I just got off the phone with the childrens' hospital in the Midwest. They were asking me for donations. Patiently, I explained my wife and I are living off Social Security, as many millions of you out there are. ( Thanks to the crash of 2008/09)
Anyway, I said that in spite of that I manage to send St Judes a token every few months motivated by my heart break over those kids. He told me that the survival rate of those precious children has risen fron 30% in the 60's to 80% as of now.
I confessed that it broke my heart to hear of the death of one of the young girls on their commercials: she was the one that looked into the camera and said, "if you give to St. Jude and they find a cure for cancer, we won't have to go through this any more."
She died a few months ago. I fell apart. I felt so badly for that child for so long.
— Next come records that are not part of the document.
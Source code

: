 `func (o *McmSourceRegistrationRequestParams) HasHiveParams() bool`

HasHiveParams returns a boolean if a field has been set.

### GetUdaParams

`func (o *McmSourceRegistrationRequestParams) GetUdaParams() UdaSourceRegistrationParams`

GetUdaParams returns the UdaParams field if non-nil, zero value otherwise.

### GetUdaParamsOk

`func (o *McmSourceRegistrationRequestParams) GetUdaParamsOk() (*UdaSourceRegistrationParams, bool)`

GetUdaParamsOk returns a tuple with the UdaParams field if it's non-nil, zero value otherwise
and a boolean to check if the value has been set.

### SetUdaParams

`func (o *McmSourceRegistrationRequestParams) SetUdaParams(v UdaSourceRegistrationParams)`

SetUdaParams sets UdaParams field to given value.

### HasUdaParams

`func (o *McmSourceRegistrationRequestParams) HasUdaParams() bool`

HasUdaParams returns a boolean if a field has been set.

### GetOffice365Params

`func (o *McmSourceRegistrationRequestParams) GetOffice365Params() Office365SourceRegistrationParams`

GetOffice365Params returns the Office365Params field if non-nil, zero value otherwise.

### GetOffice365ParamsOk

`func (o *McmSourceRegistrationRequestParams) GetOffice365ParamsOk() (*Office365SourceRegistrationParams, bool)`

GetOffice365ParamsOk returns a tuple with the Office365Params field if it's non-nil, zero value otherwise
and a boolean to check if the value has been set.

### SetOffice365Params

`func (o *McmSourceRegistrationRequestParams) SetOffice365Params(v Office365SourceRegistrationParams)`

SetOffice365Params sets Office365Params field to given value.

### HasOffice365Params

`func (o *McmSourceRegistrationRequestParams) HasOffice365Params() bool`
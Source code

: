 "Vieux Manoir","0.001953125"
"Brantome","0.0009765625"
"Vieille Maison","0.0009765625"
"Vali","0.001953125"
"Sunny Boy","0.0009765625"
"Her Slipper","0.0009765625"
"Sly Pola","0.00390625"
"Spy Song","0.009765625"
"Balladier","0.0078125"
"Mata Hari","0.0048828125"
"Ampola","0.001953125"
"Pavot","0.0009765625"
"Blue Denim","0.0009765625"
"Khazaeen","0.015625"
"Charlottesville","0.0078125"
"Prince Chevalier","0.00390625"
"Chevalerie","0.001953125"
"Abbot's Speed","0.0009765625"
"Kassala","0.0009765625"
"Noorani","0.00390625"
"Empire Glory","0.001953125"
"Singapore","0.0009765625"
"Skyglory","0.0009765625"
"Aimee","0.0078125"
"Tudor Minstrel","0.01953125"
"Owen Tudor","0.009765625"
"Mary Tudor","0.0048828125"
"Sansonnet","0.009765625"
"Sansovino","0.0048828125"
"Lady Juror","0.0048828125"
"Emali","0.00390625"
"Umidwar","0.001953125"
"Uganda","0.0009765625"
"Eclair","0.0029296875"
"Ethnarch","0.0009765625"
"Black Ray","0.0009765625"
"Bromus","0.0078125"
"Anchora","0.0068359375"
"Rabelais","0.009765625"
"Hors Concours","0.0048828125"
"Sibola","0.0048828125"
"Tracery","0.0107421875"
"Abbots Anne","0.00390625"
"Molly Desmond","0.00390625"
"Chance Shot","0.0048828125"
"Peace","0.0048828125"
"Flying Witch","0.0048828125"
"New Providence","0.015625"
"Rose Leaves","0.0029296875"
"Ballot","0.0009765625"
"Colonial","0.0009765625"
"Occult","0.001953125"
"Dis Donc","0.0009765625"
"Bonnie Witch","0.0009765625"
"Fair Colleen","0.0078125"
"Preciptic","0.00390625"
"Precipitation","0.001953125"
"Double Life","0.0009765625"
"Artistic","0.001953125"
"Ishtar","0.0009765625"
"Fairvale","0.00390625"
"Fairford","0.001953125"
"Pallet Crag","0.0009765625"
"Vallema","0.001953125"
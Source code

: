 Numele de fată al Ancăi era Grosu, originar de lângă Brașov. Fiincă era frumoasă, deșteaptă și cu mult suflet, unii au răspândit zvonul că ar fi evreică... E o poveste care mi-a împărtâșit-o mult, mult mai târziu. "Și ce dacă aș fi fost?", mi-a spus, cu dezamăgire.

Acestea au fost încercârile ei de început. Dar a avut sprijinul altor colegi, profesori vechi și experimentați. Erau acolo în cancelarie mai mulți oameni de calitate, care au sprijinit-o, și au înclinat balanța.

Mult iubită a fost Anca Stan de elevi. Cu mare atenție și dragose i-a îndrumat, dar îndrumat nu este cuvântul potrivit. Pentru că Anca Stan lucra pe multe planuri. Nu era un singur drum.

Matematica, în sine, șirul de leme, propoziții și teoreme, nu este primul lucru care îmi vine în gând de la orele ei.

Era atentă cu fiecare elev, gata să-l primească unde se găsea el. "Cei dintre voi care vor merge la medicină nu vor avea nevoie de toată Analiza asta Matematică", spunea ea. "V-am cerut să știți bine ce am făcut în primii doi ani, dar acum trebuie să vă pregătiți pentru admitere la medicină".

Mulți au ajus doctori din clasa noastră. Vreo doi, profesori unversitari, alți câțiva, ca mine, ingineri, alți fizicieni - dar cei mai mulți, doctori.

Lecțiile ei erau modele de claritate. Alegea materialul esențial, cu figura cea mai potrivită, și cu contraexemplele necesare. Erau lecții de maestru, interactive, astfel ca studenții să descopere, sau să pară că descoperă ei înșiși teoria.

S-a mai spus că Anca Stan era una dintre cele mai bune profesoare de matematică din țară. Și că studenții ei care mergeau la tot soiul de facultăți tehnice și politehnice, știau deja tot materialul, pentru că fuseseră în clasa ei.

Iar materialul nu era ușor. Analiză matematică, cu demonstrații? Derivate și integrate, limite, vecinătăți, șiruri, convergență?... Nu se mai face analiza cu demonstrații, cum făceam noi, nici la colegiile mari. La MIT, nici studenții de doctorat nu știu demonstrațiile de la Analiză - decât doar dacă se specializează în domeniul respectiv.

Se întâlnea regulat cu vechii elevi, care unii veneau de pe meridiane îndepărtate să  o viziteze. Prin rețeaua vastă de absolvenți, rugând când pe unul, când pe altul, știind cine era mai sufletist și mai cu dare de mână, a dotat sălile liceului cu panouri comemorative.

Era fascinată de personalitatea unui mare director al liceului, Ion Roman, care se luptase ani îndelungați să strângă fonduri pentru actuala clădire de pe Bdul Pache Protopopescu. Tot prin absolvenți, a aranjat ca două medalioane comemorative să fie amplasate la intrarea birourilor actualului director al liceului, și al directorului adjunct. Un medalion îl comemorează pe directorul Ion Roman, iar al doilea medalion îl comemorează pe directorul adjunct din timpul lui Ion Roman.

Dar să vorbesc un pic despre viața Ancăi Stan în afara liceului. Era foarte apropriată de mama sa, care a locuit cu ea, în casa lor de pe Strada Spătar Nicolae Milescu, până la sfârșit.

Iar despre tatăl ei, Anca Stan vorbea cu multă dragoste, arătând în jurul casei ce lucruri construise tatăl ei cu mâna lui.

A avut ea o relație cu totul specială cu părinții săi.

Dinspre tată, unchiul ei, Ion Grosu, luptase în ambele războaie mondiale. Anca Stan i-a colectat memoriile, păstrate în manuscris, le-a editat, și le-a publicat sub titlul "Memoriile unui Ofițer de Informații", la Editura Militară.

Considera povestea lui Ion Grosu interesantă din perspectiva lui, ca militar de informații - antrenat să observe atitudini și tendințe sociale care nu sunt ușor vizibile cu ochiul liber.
Marlo Thomas runs the place, actress, activist for this cause, I hear from the caller she was there as a child, running around the hospital in a sun dress as a child, now the CEO. I don't know how she does it.
She watches 20-% of those kids die every year. What guts. I couldn't do it, I just don't have what it takes to handle that load of grief and loss. (And, I thought I didn't have what it took to be a Marine!! )
I'm cutting a check to the hospital tomorrow morning, what the hell, it won't be much. But, from 30 to 80% ?? Maybe my little piddling amount .....I just can't stand the thought of sitting by and doing NOTHING.